L’artiste Abdallah Oulamine expose à Dar Souiri

Lettre inspirante

Par Mbarek Housni

En art tout est possible, quand le possible rime avec l’infinité des propositions qu’il permet d’acquérir, et qu’il permet d’imaginer comme créations par la suite. Prenons la lettre d’un alphabet, cet élément premier, présidant à tout texte, qui sans lui n’existerait pas. Elle est avant tout une forme, une existence formelle propre. Elle se prononce, donc existence sonore. Elle se lit, donc existence écrite. Mais elle peut aussi être existence muette, ou parlante autrement, comme dans l’art plastique. Cela a été fait et investi, et Abdellah Oulamine y apporte sa touche personnelle, lui fournit une existence plastique, dans ses récentes créations artistiques. Il fait ses choix au sein de l’alphabet arabe, amazigh et hébreu, mais un choix ciblé. Les lettres qui ont une charge symbolique évidente, d’où leur placement au centre du tableau. Le ه  connu pour avoir deux yeux, pris seul ou dans le mot هو  comme désignation d’un être réel ou caché, ou supérieur tel que l’ont longtemps explicité les érudits soufis. Il y a aussi le و  et le ط , tout aussi symboliques. Dans le registre hébreu, l’artiste prend comme modèles de signification les lettres qui donnent les son ch et ح , qui ont des formes à deux piquets dirigés vers le bas ou des branches dirigées vers le haut. On ne peut s’empêcher de penser ce qu’avait écrit Ibn Arabi : «  saches que les lettres sont une communauté parmi d’autres à qui la parole est adressée et la charge [d’assumer les responsabilités] est confiée ».

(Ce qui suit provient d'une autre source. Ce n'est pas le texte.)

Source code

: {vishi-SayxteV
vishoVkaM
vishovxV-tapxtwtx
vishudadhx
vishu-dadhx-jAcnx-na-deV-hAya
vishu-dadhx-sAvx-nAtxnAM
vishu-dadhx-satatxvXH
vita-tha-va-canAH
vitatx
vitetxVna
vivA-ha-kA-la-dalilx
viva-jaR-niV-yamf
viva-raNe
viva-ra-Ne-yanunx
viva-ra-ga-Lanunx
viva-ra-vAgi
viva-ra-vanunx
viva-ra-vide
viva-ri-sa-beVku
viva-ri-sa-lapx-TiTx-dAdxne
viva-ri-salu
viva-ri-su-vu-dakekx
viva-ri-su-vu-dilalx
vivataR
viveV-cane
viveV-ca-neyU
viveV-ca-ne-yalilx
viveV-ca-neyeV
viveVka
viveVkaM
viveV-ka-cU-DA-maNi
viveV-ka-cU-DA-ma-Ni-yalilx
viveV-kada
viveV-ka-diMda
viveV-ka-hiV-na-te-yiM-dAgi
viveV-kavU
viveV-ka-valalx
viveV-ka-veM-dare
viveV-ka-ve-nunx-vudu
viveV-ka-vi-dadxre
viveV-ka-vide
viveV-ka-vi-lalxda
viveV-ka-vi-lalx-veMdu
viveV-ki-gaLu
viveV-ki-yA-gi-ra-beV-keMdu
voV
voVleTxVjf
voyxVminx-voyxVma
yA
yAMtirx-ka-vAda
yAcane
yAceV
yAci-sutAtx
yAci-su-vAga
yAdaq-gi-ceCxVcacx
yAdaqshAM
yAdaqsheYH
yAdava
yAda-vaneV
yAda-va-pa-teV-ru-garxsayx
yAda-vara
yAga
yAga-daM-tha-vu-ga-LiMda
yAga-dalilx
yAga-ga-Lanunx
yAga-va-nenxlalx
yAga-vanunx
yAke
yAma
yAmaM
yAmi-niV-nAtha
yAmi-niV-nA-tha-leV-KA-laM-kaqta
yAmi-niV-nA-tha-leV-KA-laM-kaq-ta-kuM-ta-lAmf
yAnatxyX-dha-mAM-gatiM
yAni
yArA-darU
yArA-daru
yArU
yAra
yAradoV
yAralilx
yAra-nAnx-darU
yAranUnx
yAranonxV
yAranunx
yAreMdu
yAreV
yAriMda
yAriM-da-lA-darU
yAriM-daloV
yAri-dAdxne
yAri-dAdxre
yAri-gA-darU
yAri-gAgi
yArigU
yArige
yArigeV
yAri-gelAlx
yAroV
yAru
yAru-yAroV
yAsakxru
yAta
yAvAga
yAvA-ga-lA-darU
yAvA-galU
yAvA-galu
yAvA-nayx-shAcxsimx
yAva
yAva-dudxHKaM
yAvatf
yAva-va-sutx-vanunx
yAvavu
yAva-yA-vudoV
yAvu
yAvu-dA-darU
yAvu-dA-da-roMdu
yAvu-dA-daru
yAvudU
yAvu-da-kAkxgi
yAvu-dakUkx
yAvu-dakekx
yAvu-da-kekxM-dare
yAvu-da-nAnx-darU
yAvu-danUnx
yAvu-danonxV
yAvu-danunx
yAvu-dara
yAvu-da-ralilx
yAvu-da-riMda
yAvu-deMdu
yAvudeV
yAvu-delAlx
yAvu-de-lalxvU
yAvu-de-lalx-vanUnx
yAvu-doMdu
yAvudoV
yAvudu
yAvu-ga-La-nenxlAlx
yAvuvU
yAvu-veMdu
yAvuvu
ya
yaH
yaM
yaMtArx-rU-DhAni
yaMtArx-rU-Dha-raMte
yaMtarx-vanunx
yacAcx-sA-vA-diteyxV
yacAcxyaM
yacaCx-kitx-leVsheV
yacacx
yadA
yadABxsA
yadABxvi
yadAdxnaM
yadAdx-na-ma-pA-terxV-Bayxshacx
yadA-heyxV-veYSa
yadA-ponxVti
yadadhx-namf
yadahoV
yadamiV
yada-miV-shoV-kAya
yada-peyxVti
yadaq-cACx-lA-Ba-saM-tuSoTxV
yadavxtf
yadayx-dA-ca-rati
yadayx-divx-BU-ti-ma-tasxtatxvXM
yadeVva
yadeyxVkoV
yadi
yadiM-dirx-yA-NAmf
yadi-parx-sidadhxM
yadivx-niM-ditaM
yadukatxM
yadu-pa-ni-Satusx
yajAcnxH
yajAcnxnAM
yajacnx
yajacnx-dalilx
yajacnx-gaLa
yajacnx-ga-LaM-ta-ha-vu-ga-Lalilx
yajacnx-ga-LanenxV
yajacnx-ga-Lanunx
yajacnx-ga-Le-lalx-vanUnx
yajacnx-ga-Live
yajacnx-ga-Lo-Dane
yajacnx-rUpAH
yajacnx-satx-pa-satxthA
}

Ainsi, on est confronté à des présences flagrantes que l’artiste rehausse par un travail supplémentaire sur la lettre elle-même, comme pour signifier sa richesse et sa disponibilité à la production d’un sens différent. Il la rehausse dans un deuxième temps par un arrière-fond complémentaire. La lettre est souvent baignée ou semble découpée dans un manuscrit, et donc mise en évidence, détachée sans être coupée de son environnement normal où elle est depuis toujours, participant à la création d’un monde de symboles et de significations, c’est-à-dire le texte, mais pris ici comme matière plastique,  motif de tableau.

Manuscrit enchanteur

Le manuscrit qui est donc un autre lieu du travail artistique prisé par A. Oulamine. Il est cette autre ouverture offerte par l’art. Il a une existence antérieure, celle d’avant d’être un livre, par exemple, et il a une existence postérieure lorsqu’il ne sert plus comme outil à lire, monde à lire, mais comme objet de collection, oublié ou admiré, et Oulamine en y créant et en y œuvrant se situe entre ces deux pôles, et lui donne une troisième existence.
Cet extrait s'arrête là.